*PROMPT*.
Print every record exactly.

*INPUT DATA*.
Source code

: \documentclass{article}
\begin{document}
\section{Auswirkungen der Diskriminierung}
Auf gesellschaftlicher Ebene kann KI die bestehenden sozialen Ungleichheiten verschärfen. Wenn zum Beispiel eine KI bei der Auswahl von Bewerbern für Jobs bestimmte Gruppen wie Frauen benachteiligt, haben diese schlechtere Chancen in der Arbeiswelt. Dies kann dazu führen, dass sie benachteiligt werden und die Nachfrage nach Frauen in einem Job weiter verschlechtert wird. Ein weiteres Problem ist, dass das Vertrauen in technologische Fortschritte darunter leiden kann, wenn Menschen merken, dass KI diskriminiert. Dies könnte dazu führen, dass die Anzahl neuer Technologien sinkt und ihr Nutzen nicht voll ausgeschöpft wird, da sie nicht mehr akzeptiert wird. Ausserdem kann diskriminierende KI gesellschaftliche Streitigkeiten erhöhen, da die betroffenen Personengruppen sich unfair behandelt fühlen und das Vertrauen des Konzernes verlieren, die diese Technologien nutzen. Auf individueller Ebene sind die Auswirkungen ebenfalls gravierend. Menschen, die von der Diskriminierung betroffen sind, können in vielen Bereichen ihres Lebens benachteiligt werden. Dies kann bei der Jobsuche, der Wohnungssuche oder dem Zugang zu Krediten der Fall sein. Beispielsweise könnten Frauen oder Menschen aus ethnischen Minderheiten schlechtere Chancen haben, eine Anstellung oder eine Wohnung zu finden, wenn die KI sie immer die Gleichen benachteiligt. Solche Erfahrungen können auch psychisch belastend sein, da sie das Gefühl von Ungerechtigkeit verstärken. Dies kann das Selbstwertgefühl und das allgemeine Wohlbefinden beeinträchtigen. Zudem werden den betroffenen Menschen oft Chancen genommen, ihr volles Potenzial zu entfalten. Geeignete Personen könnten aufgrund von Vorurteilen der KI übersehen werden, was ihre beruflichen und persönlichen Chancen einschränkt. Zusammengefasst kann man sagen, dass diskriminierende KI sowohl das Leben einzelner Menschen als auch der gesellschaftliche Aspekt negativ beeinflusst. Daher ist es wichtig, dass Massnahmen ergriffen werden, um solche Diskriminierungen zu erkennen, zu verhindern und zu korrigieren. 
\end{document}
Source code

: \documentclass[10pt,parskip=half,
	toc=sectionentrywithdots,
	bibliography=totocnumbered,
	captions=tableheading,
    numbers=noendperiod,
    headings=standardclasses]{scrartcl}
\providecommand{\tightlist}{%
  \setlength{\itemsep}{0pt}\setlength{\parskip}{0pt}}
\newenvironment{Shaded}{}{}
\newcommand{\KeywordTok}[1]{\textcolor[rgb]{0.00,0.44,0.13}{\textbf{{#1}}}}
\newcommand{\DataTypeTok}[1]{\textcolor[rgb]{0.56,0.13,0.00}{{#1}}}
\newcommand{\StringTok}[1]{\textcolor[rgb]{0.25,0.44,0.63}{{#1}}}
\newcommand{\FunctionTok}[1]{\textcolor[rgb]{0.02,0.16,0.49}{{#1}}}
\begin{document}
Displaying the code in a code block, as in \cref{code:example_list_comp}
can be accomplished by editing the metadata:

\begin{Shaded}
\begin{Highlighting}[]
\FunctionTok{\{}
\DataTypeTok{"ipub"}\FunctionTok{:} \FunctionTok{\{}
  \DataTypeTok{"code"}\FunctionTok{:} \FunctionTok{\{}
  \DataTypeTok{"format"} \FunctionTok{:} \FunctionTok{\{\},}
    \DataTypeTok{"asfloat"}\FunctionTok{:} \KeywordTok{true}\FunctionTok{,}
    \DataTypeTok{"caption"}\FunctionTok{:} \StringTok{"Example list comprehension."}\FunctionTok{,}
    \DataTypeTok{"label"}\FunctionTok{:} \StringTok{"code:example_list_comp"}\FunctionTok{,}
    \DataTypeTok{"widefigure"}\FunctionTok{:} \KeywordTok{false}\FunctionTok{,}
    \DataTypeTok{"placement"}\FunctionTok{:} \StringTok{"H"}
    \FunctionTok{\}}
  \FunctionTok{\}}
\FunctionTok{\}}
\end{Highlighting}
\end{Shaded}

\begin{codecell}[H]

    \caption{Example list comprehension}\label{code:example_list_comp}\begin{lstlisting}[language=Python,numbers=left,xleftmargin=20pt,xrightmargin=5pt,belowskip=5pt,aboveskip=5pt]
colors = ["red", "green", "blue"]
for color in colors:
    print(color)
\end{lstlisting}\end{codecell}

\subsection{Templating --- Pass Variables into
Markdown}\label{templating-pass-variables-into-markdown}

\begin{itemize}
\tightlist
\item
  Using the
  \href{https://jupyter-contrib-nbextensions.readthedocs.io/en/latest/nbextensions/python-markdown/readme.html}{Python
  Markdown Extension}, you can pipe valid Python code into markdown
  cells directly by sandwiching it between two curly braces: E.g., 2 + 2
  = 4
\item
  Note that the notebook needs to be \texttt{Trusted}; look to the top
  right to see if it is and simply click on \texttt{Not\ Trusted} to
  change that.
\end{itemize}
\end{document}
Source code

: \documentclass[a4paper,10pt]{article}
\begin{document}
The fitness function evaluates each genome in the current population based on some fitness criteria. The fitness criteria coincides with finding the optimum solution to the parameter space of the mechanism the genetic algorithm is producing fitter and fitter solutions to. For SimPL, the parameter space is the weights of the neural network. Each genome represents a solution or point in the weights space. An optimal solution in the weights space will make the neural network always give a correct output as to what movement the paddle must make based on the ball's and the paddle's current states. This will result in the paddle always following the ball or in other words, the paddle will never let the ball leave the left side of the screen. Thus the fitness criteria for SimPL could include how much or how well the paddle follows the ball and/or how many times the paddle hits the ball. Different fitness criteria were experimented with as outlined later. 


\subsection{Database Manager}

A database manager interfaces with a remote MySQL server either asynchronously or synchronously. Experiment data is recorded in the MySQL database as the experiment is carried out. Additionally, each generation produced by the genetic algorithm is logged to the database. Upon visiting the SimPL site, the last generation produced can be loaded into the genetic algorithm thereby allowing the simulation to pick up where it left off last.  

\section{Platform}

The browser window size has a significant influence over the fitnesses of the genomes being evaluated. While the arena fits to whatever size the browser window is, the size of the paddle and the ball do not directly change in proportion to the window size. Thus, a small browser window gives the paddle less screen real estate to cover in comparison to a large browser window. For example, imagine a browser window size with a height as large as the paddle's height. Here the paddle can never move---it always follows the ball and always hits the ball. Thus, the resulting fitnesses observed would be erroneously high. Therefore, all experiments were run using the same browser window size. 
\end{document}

*EXERCISE OUTPUT*.
Source code

: \documentclass{article}
\begin{document}
\section{Auswirkungen der Diskriminierung}
Auf gesellschaftlicher Ebene kann KI die bestehenden sozialen Ungleichheiten verschärfen. Wenn zum Beispiel eine KI bei der Auswahl von Bewerbern für Jobs bestimmte Gruppen wie Frauen benachteiligt, haben diese schlechtere Chancen in der Arbeiswelt. Dies kann dazu führen, dass sie benachteiligt werden und die Nachfrage nach Frauen in einem Job weiter verschlechtert wird. Ein weiteres Problem ist, dass das Vertrauen in technologische Fortschritte darunter leiden kann, wenn Menschen merken, dass KI diskriminiert. Dies könnte dazu führen, dass die Anzahl neuer Technologien sinkt und ihr Nutzen nicht voll ausgeschöpft wird, da sie nicht mehr akzeptiert wird. Ausserdem kann diskriminierende KI gesellschaftliche Streitigkeiten erhöhen, da die betroffenen Personengruppen sich unfair behandelt fühlen und das Vertrauen des Konzernes verlieren, die diese Technologien nutzen. Auf individueller Ebene sind die Auswirkungen ebenfalls gravierend. Menschen, die von der Diskriminierung betroffen sind, können in vielen Bereichen ihres Lebens benachteiligt werden. Dies kann bei der Jobsuche, der Wohnungssuche oder dem Zugang zu Krediten der Fall sein. Beispielsweise könnten Frauen oder Menschen aus ethnischen Minderheiten schlechtere Chancen haben, eine Anstellung oder eine Wohnung zu finden, wenn die KI sie immer die Gleichen benachteiligt. Solche Erfahrungen können auch psychisch belastend sein, da sie das Gefühl von Ungerechtigkeit verstärken. Dies kann das Selbstwertgefühl und das allgemeine Wohlbefinden beeinträchtigen. Zudem werden den betroffenen Menschen oft Chancen genommen, ihr volles Potenzial zu entfalten. Geeignete Personen könnten aufgrund von Vorurteilen der KI übersehen werden, was ihre beruflichen und persönlichen Chancen einschränkt. Zusammengefasst kann man sagen, dass diskriminierende KI sowohl das Leben einzelner Menschen als auch der gesellschaftliche Aspekt negativ beeinflusst. Daher ist es wichtig, dass Massnahmen ergriffen werden, um solche Diskriminierungen zu erkennen, zu verhindern und zu korrigieren. 
\end{document}
Source code

: \documentclass[10pt,parskip=half,
	toc=sectionentrywithdots,
	bibliography=totocnumbered,
	captions=tableheading,
    numbers=noendperiod,
    headings=standardclasses]{scrartcl}
\providecommand{\tightlist}{%
  \setlength{\itemsep}{0pt}\setlength{\parskip}{0pt}}
\newenvironment{Shaded}{}{}
\newcommand{\KeywordTok}[1]{\textcolor[rgb]{0.00,0.44,0.13}{\textbf{{#1}}}}
\newcommand{\DataTypeTok}[1]{\textcolor[rgb]{0.56,0.13,0.00}{{#1}}}
\newcommand{\StringTok}[1]{\textcolor[rgb]{0.25,0.44,0.63}{{#1}}}
\newcommand{\FunctionTok}[1]{\textcolor[rgb]{0.02,0.16,0.49}{{#1}}}
\begin{document}
Displaying the code in a code block, as in \cref{code:example_list_comp}
can be accomplished by editing the metadata:

\begin{Shaded}
\begin{Highlighting}[]
\FunctionTok{\{}
\DataTypeTok{"ipub"}\FunctionTok{:} \FunctionTok{\{}
  \DataTypeTok{"code"}\FunctionTok{:} \FunctionTok{\{}
  \DataTypeTok{"format"} \FunctionTok{:} \FunctionTok{\{\},}
    \DataTypeTok{"asfloat"}\FunctionTok{:} \KeywordTok{true}\FunctionTok{,}
    \DataTypeTok{"caption"}\FunctionTok{:} \StringTok{"Example list comprehension."}\FunctionTok{,}
    \DataTypeTok{"label"}\FunctionTok{:} \StringTok{"code:example_list_comp"}\FunctionTok{,}
    \DataTypeTok{"widefigure"}\FunctionTok{:} \KeywordTok{false}\FunctionTok{,}
    \DataTypeTok{"placement"}\FunctionTok{:} \StringTok{"H"}
    \FunctionTok{\}}
  \FunctionTok{\}}
\FunctionTok{\}}
\end{Highlighting}
\end{Shaded}

\begin{codecell}[H]

    \caption{Example list comprehension}\label{code:example_list_comp}\begin{lstlisting}[language=Python,numbers=left,xleftmargin=20pt,xrightmargin=5pt,belowskip=5pt,aboveskip=5pt]
colors = ["red", "green", "blue"]
for color in colors:
    print(color)
\end{lstlisting}\end{codecell}

\subsection{Templating --- Pass Variables into
Markdown}\label{templating-pass-variables-into-markdown}

\begin{itemize}
\tightlist
\item
  Using the
  \href{https://jupyter-contrib-nbextensions.readthedocs.io/en/latest/nbextensions/python-markdown/readme.html}{Python
  Markdown Extension}, you can pipe valid Python code into markdown
  cells directly by sandwiching it between two curly braces: E.g., 2 + 2
  = 4
\item
  Note that the notebook needs to be \texttt{Trusted}; look to the top
  right to see if it is and simply click on \texttt{Not\ Trusted} to
  change that.
\end{itemize}
\end{document}
Source code

: \documentclass[a4paper,10pt]{article}
\begin{document}
The fitness function evaluates each genome in the current population based on some fitness criteria. The fitness criteria coincides with finding the optimum solution to the parameter space of the mechanism the genetic algorithm is producing fitter and fitter solutions to. For SimPL, the parameter space is the weights of the neural network. Each genome represents a solution or point in the weights space. An optimal solution in the weights space will make the neural network always give a correct output as to what movement the paddle must make based on the ball's and the paddle's current states. This will result in the paddle always following the ball or in other words, the paddle will never let the ball leave the left side of the screen. Thus the fitness criteria for SimPL could include how much or how well the paddle follows the ball and/or how many times the paddle hits the ball. Different fitness criteria were experimented with as outlined later. 


\subsection{Database Manager}

A database manager interfaces with a remote MySQL server either asynchronously or synchronously. Experiment data is recorded in the MySQL database as the experiment is carried out. Additionally, each generation produced by the genetic algorithm is logged to the database. Upon visiting the SimPL site, the last generation produced can be loaded into the genetic algorithm thereby allowing the simulation to pick up where it left off last.  

\section{Platform}

The browser window size has a significant influence over the fitnesses of the genomes being evaluated. While the arena fits to whatever size the browser window is, the size of the paddle and the ball do not directly change in proportion to the window size. Thus, a small browser window gives the paddle less screen real estate to cover in comparison to a large browser window. For example, imagine a browser window size with a height as large as the paddle's height. Here the paddle can never move---it always follows the ball and always hits the ball. Thus, the resulting fitnesses observed would be erroneously high. Therefore, all experiments were run using the same browser window size. 
\end{document}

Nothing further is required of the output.